創 4:6 主はカインに向かって言われた。「どうして怒るのか。どうして顔を伏せるのか。

創 4:7 もしあなたが正しいことをしているのなら、顔を上げられるはずではないか。」

 この言葉は何を私たちに告げているのでしょうか。それは神の側から見れば、カインを懲らしめようとする意図はないということです。なぜならば何とかカインを立ち上がらせようとされているからです。カインを憎らしいとか感じてはおられないということです。

 結果としてカインの努力は報われませんでした。そこに関しては、少し同情もできます。でも考えてみたら、努力が報われるということの方がまれであって、報われない努力というのを私たちはかなりしているのではないでしょうか。

 カインは弟と同じように自分の穀物を神さまに捧げました。

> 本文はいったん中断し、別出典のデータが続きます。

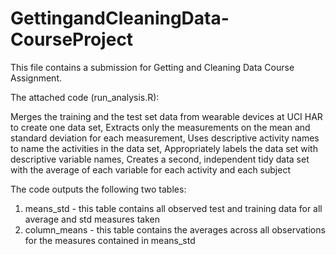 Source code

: # GettingandCleaningData-CourseProject

This file contains a submission for Getting and Cleaning Data Course Assignment.

The attached code (run_analysis.R):

  Merges the training and the test set data from wearable devices at UCI HAR to create one data set,
  Extracts only the measurements on the mean and standard deviation for each measurement,
  Uses descriptive activity names to name the activities in the data set,
  Appropriately labels the data set with descriptive variable names,
  Creates a second, independent tidy data set with the average of each variable for each activity and each subject
  
The code outputs the following two tables:

  1.  means_std - this table contains all observed test and training data for all average and std measures taken
  2.  column_means - this table contains the averages across all observations for the measures contained in means_std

残念ながら受け入れられませんでしたが、彼の行為自体には落ち度がないのです。だからこそ、何もやましいことがないのだから顔を上げなさいと勧めておられます。


⑩罪の原点 

 ただしカインに一つだけ過失があるとしたら、それは神さまの判断を受け入れられないで顔を伏せて神の方を直視できない状態になったということです。何もやましいことがないのだから堂々と目を合わせようよとおっしゃってくださる神さまを直視できないのです。ここに罪の原点があるのです。

 アダムとエバはあのエデンの園で蛇によって誘惑を受けますね。その時蛇は彼らに何と言ったか覚えておられますか。

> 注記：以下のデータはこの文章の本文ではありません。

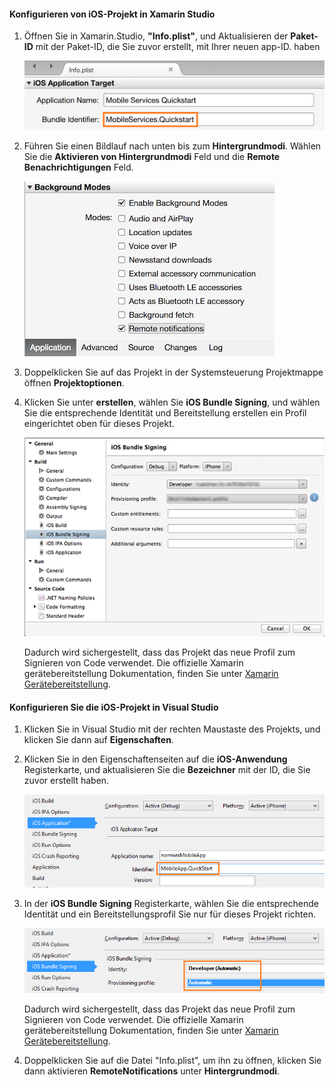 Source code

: #### <a name="configure-the-ios-project-in-xamarin-studio"></a>Konfigurieren von iOS-Projekt in Xamarin Studio
1. Öffnen Sie in Xamarin.Studio, **"Info.plist"**, und Aktualisieren der **Paket-ID** mit der Paket-ID, die Sie zuvor erstellt, mit Ihrer neuen app-ID. haben

    ![](./media/app-service-mobile-xamarin-ios-configure-project/mobile-services-ios-push-21.png)
2. Führen Sie einen Bildlauf nach unten bis zum **Hintergrundmodi**. Wählen Sie die **Aktivieren von Hintergrundmodi** Feld und die **Remote Benachrichtigungen** Feld.

    ![](./media/app-service-mobile-xamarin-ios-configure-project/mobile-services-ios-push-22.png)
3. Doppelklicken Sie auf das Projekt in der Systemsteuerung Projektmappe öffnen **Projektoptionen**.
4. Klicken Sie unter **erstellen**, wählen Sie **iOS Bundle Signing**, und wählen Sie die entsprechende Identität und Bereitstellung erstellen ein Profil eingerichtet oben für dieses Projekt.

   ![](./media/app-service-mobile-xamarin-ios-configure-project/mobile-services-ios-push-20.png)

   Dadurch wird sichergestellt, dass das Projekt das neue Profil zum Signieren von Code verwendet. Die offizielle Xamarin gerätebereitstellung Dokumentation, finden Sie unter [Xamarin Gerätebereitstellung].

#### <a name="configure-the-ios-project-in-visual-studio"></a>Konfigurieren Sie die iOS-Projekt in Visual Studio
1. Klicken Sie in Visual Studio mit der rechten Maustaste des Projekts, und klicken Sie dann auf **Eigenschaften**.
2. Klicken Sie in den Eigenschaftenseiten auf die **iOS-Anwendung** Registerkarte, und aktualisieren Sie die **Bezeichner** mit der ID, die Sie zuvor erstellt haben.

    ![](./media/app-service-mobile-xamarin-ios-configure-project/mobile-services-ios-push-23.png)
3. In der **iOS Bundle Signing** Registerkarte, wählen Sie die entsprechende Identität und ein Bereitstellungsprofil Sie nur für dieses Projekt richten.

    ![](./media/app-service-mobile-xamarin-ios-configure-project/mobile-services-ios-push-24.png)

    Dadurch wird sichergestellt, dass das Projekt das neue Profil zum Signieren von Code verwendet. Die offizielle Xamarin gerätebereitstellung Dokumentation, finden Sie unter [Xamarin Gerätebereitstellung].
4. Doppelklicken Sie auf die Datei "Info.plist", um ihn zu öffnen, klicken Sie dann aktivieren **RemoteNotifications** unter **Hintergrundmodi**.

[Xamarin Gerätebereitstellung]: http://developer.xamarin.com/guides/ios/getting_started/installation/device_provisioning/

創 3:1 神である主が造られたあらゆる野の獣の中で、最も賢いのは蛇であった。蛇は女に言った。「神は本当に、園のどの木からも取って食べてはいけないと言ったのか。」 ここで重要なのはこの本当にという言葉です。

 蛇の誘惑は人間の弱点をつくものでした。「本当に」って言われたら私たちはどぎまきするのではないでしょうか。「あなた本当にそうなの?」て言われたら自信をもってそうだと答えられないのが人間です。本当に鍵を閉めたのかと言われると「どうだったっけ?」と自問してしまう私たちがいるのです。蛇の誘惑はたくみでした。人間は完全でないので、本当にと言われたら誰も確信をもって言い切ることができないことを知っているのです。

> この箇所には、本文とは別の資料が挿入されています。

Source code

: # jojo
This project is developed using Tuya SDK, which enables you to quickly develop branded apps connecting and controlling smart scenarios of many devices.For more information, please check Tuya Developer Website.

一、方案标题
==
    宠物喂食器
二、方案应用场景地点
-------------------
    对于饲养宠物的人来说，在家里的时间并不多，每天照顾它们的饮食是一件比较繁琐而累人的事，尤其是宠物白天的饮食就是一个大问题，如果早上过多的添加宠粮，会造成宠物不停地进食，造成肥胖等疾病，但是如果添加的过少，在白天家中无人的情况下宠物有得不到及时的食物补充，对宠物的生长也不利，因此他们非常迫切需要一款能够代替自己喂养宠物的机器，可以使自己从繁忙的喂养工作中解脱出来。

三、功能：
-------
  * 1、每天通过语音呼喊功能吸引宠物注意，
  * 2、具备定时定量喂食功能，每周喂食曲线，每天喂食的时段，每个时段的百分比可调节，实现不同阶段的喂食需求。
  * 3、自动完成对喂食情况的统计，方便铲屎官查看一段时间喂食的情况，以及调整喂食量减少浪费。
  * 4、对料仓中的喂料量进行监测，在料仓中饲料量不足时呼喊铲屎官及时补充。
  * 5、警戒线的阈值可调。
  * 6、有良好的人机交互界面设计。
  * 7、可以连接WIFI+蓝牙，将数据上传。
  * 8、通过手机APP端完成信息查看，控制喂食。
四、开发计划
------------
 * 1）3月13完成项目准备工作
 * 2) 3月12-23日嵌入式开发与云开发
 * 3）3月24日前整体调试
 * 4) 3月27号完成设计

 神さまと向き合おう。それができないから的外れなのです。


⑪神さまと向き合おうよ

 ですからこの言葉は私たちへの招きでもあります。「あなたの怒るべき相手はアベルではなく、私なのだよ。なぜ私と向き合おうとしないのか」と神さまはカインに語っておられるのです。罪は最初のところで収めなければとんでもないことになってしまうからです。

 昨日は誠君と怜菜さんの結婚式でした。結婚式の時、誓いの最後にお互いに顔を向かいますね。そしてキスします。顔を向き合うのは英語ではface to faceです。夫と妻は差し向かいで生きる者です。その関係の中で原点に立ち帰ることが重要です。

 7節の最後「正しいことをしていないのなら、罪が戸口で待ち伏せている。罪はあなたを求めるが、あなたはそれを治めなければならない。」と言われている通りです。罪を自覚した時に、私たちはもう一度神さまに目を向けなければならないのです。ところがこの一番肝心の時に、カインは神さまに顔をあげることが出来ませんでした。つまり罪の負けたのです。自分の中で気持ちが堂々巡りして、自分を責める思いが、相手への怒りとなり、殺人にいたってしまったのです。堂々巡りしている時に自分の中を見つめて解決にはならないのです。


⑫罪が戸口で待ち伏せてあなたを求める

 罪とは神から視線をそらすことです。的はずれな生き方をすることです。怒るべき相手、対話をする相手を間違えて神と向き合わないことです。神への不信仰から罪は始まります。私たちを造ってくださった神さまの思いを無視する生き方をしている私たちはすでに罪に取り込まれているのです。罪はそういう意味でいつでも神からの視線をはずそうと待ち伏せしているのです。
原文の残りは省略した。